Re: [Nutch-dev] Distributed Proposal

Michael Cafarella Sun, 08 Feb 2004 23:39:52 -0800


  Hi Stefan,


  I can finally start to answer your question.  I've written
a long document about how the WebDB works.  In fact, I haven't
yet gotten to the distributed part!  But everything I've written
so far is a prereq to understanding how the distributed code works.
I think the distributed element should be comparatively small.

  Let me know if it makes sense.

  --Mike


All About WebDB

Michael Cafarella
February 7, 2004


  The WebDB maintains all of Nutch's information about the
web.  It keeps information on all known pages and the links
that connect them.  Anytime a Nutch tool needs information about
the entire web (such as during fetchlist generation, or web
graph link analysis), that tool needs to use the WebDB.
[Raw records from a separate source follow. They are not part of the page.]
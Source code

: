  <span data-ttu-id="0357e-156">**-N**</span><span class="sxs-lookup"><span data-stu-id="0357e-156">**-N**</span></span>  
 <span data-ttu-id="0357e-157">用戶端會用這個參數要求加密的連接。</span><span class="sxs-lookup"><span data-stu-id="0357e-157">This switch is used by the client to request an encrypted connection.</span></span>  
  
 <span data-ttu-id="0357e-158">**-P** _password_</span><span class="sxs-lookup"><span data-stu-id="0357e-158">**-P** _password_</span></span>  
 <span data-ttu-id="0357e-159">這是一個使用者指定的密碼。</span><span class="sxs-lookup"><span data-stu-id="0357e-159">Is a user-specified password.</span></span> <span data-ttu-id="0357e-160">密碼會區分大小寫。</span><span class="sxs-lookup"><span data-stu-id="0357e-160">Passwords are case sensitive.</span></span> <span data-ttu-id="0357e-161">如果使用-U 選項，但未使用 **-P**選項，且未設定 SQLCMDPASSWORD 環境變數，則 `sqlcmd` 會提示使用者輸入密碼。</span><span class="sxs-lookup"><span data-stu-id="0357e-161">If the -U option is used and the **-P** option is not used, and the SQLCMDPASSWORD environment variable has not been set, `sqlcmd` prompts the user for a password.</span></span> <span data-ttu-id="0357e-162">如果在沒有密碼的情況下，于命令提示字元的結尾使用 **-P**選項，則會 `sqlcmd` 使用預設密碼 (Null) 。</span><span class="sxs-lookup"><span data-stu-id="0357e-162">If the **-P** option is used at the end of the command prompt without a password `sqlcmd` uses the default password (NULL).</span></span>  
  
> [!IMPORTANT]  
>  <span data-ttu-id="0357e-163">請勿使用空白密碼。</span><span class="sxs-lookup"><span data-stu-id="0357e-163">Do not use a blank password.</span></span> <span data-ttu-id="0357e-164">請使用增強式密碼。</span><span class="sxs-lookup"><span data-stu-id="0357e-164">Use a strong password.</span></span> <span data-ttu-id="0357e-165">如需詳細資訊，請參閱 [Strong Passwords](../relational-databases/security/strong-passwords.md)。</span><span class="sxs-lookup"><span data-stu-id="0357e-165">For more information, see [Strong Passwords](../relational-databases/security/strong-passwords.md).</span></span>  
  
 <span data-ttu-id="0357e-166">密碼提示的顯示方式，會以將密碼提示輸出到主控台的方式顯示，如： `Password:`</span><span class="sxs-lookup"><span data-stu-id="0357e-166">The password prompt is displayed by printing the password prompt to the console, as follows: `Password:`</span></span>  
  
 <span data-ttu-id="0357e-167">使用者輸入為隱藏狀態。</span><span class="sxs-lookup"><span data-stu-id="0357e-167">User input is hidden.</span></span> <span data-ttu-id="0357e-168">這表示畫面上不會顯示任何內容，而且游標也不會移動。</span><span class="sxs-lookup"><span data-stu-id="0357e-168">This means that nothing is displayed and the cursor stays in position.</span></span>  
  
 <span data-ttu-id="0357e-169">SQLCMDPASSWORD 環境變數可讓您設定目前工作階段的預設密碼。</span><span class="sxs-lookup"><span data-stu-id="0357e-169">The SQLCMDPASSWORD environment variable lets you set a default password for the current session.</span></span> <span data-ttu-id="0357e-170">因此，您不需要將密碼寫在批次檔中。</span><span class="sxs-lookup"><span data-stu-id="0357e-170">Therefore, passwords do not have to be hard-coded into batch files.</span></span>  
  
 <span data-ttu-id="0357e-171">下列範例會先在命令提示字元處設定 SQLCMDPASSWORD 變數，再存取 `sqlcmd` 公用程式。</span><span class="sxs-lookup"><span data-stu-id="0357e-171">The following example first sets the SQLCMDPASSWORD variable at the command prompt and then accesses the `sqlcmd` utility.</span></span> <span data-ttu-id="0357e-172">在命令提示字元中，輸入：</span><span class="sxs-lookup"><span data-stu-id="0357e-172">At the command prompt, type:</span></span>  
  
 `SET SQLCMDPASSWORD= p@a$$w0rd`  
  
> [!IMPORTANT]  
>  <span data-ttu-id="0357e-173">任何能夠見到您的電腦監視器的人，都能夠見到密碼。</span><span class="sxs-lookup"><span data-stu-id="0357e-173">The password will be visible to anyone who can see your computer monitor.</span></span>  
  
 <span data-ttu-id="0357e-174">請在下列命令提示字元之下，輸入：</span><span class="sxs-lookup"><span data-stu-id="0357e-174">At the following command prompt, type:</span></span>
  The WebDB is the only Nutch data structure that is designed 
to be frequently updated and maintained, rather than rebuilt 
from scratch with every new index cycle.  Clearly, the WebDB
must also scale efficiently with the size of the document set.
These two facts have made the WebDB more difficult to 
understand than the typical Nutch component.

  This document describes the WebDB API, its implementation,
and how the WebDB has been extended for distributed operation.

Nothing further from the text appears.